Good luck explaining to the people you’ve promised to deliver for on immigration for a decade that you would have done something this time if the parliamentarian hadn’t gotten in the way. No one’s ever heard of the Senate parliamentarian. No one cares! You can literally just ignore them. Have fun explaining to voters that you would have protected voting rights or any number of issues that Democrats like to send fundraising emails about, if it weren’t for that pesky filibuster. Democrats made the Senate rules!

Sinema is an enigma. (Just don’t tell her that.) Mitch McConnell is how we got here. Ron Johnson is a turnip. Even the Capitol insurrectionists talked shit about Ted Cruz once they got inside the chamber—just like real senators! The Senate seems to hold itself in only slightly higher regard than the rioters did; of the 49 Republicans in the caucus, 42 of them decided that inciting an attack on their institution should not preclude someone from becoming president in the future.

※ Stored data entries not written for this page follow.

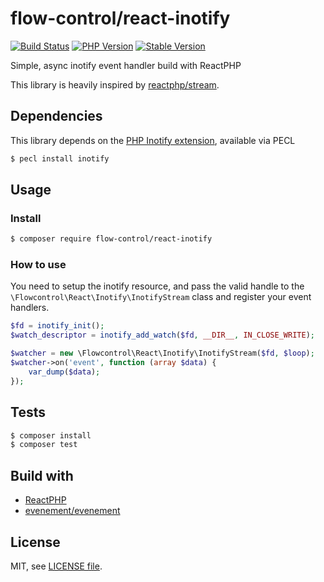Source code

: # flow-control/react-inotify

[![Build Status](https://img.shields.io/travis/flow-control/react-inotify.svg?style=for-the-badge&logo=travis)](https://travis-ci.com/flow-control/react-inotify) [![PHP Version](https://img.shields.io/packagist/php-v/flow-control/react-inotify.svg?style=for-the-badge)](https://github.com/flow-control/react-inotify) [![Stable Version](https://img.shields.io/packagist/v/flow-control/react-inotify.svg?style=for-the-badge&label=Latest)](https://packagist.org/packages/flow-control/react-inotify)

Simple, async inotify event handler build with ReactPHP

This library is heavily inspired by [reactphp/stream](https://github.com/reactphp/stream).

## Dependencies

This library depends on the [PHP Inotify extension](https://pecl.php.net/package/inotify), available via PECL

```bash
$ pecl install inotify
```

## Usage

### Install

```bash
$ composer require flow-control/react-inotify
```

### How to use

You need to setup the inotify resource, and pass the valid handle to the
`\Flowcontrol\React\Inotify\InotifyStream` class and register your event
handlers.

```php
$fd = inotify_init();
$watch_descriptor = inotify_add_watch($fd, __DIR__, IN_CLOSE_WRITE);

$watcher = new \Flowcontrol\React\Inotify\InotifyStream($fd, $loop);
$watcher->on('event', function (array $data) {
    var_dump($data);
});
```

## Tests

```bash
$ composer install
$ composer test
```

## Build with

- [ReactPHP](https://reactphp.org/)
- [evenement/evenement](https://github.com/igorw/evenement)

## License

MIT, see [LICENSE file](LICENSE).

Trump’s attorneys sure knew their audience when they argued that senators couldn’t convict a president who has already left office: Inventing a narrow and unreasonable set of rules for their own behavior and then dogmatically abiding by them is what gets these people off their yachts in the morning.

In the opening of his 1911 proposed constitutional amendment to abolish the chamber, Victor Berger, a socialist congressman from Milwaukee, complained that the Senate “has become an obstructive and useless body, a menace to the liberties of the people, and an obstacle to social growth.” You could make more or less the same case today.